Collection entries

Content starts

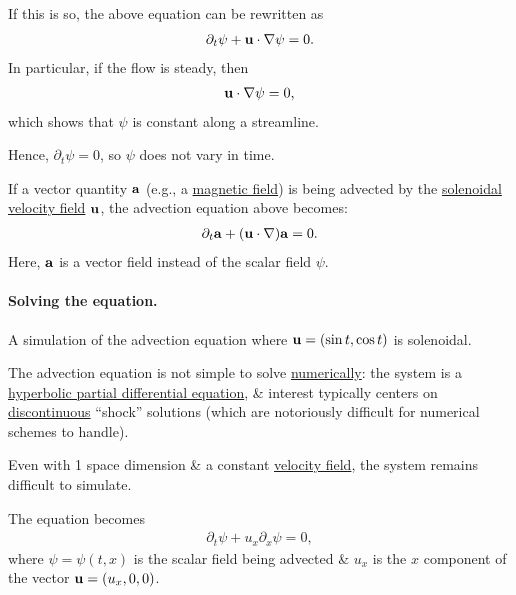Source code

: \documentclass{article}
\begin{document}
If this is so, the above equation can be rewritten as
\begin{align*}
	\partial_t\psi + {\bf u}\cdot\nabla\psi = 0.
\end{align*}
In particular, if the flow is steady, then
\begin{align*}
	{\bf u}\cdot\nabla\psi = 0,
\end{align*}
which shows that $\psi$ is constant along a streamline.

Hence, $\partial_t\psi = 0$, so $\psi$ does not vary in time.

%
If a vector quantity ${\bf a}$ (e.g., a \href{https://en.wikipedia.org/wiki/Magnetic_field}{magnetic field}) is being advected by the \href{https://en.wikipedia.org/wiki/Solenoidal}{solenoidal} \href{https://en.wikipedia.org/wiki/Velocity_field}{velocity field} ${\bf u}$, the advection equation above becomes: 
\begin{align*}
	\partial_t{\bf a} + ({\bf u}\cdot\nabla){\bf a} = 0.
\end{align*}
Here, ${\bf a}$ is a vector field instead of the scalar field $\psi$.

\paragraph{Solving the equation.} {\sf A simulation of the advection equation where ${\bf u} = (\sin t,\cos t)$ is solenoidal.}

%
The advection equation is not simple to solve \href{https://en.wikipedia.org/wiki/Numerical_analysis}{numerically}: the system is a \href{https://en.wikipedia.org/wiki/Hyperbolic_partial_differential_equation}{hyperbolic partial differential equation}, \& interest typically centers on \href{https://en.wikipedia.org/wiki/Continuous_function}{discontinuous} ``shock'' solutions (which are notoriously difficult for numerical schemes to handle).

%
Even with 1 space dimension \& a constant \href{https://en.wikipedia.org/wiki/Velocity_field}{velocity field}, the system remains difficult to simulate.

The equation becomes
\begin{align*}
	\partial_t\psi + u_x\partial_x\psi = 0,
\end{align*}
where $\psi = \psi(t,x)$ is the scalar field being advected \& $u_x$ is the $x$ component of the vector ${\bf u} = (u_x,0,0)$.
\end{document}
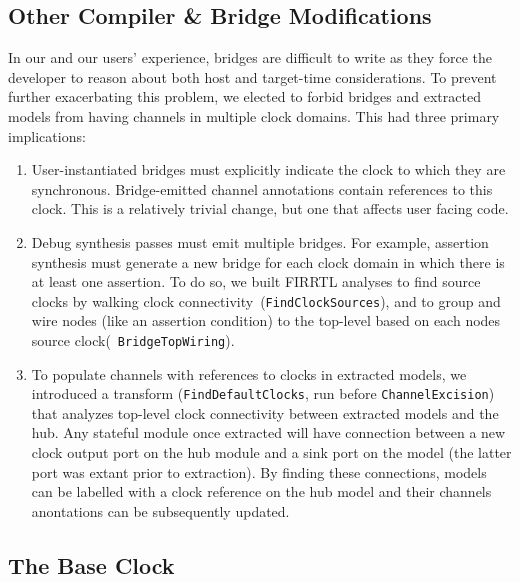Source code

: \subsection{Other Compiler \& Bridge Modifications}

In our and our users' experience, bridges are difficult to write as they force
the developer to reason about both host and target-time considerations. To
prevent further exacerbating this problem, we elected to forbid bridges and
extracted models from having channels in multiple clock domains. This had three
primary implications:

\begin{enumerate}
\item User-instantiated bridges must explicitly indicate the clock to which
they are synchronous. Bridge-emitted channel annotations contain references to
this clock. This is a relatively trivial change, but one that affects user
facing code.

\item Debug synthesis passes must emit multiple bridges. For example, assertion
synthesis must generate a new bridge for each clock domain in which there is at
least one assertion. To do so, we built FIRRTL analyses to find source clocks
        by walking clock connectivity~(\texttt{FindClockSources}), and to group and wire
nodes (like an assertion condition) to the top-level based on each nodes source
clock(~\texttt{BridgeTopWiring}).

\item To populate channels with references to clocks in extracted models, we
introduced a transform (\texttt{FindDefaultClocks}, run before \texttt{ChannelExcision}) that analyzes top-level
clock connectivity between extracted models and the hub. Any stateful module
once extracted will have connection between a new clock output port on the hub
module and a sink port on the model (the latter port was extant prior to extraction). By
finding these connections, models can be labelled with a clock reference on the
hub model and their channels anontations can be subsequently updated.
\end{enumerate}

\subsection{The Base Clock}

Content ends

Problem
Once you reach the line with "clock connectivity between" in the data above, copy it and every line after it exactly, up to and including the line with "finding these connections, models".

Completed exercise
clock connectivity between extracted models and the hub. Any stateful module
once extracted will have connection between a new clock output port on the hub
module and a sink port on the model (the latter port was extant prior to extraction). By
finding these connections, models can be labelled with a clock reference on the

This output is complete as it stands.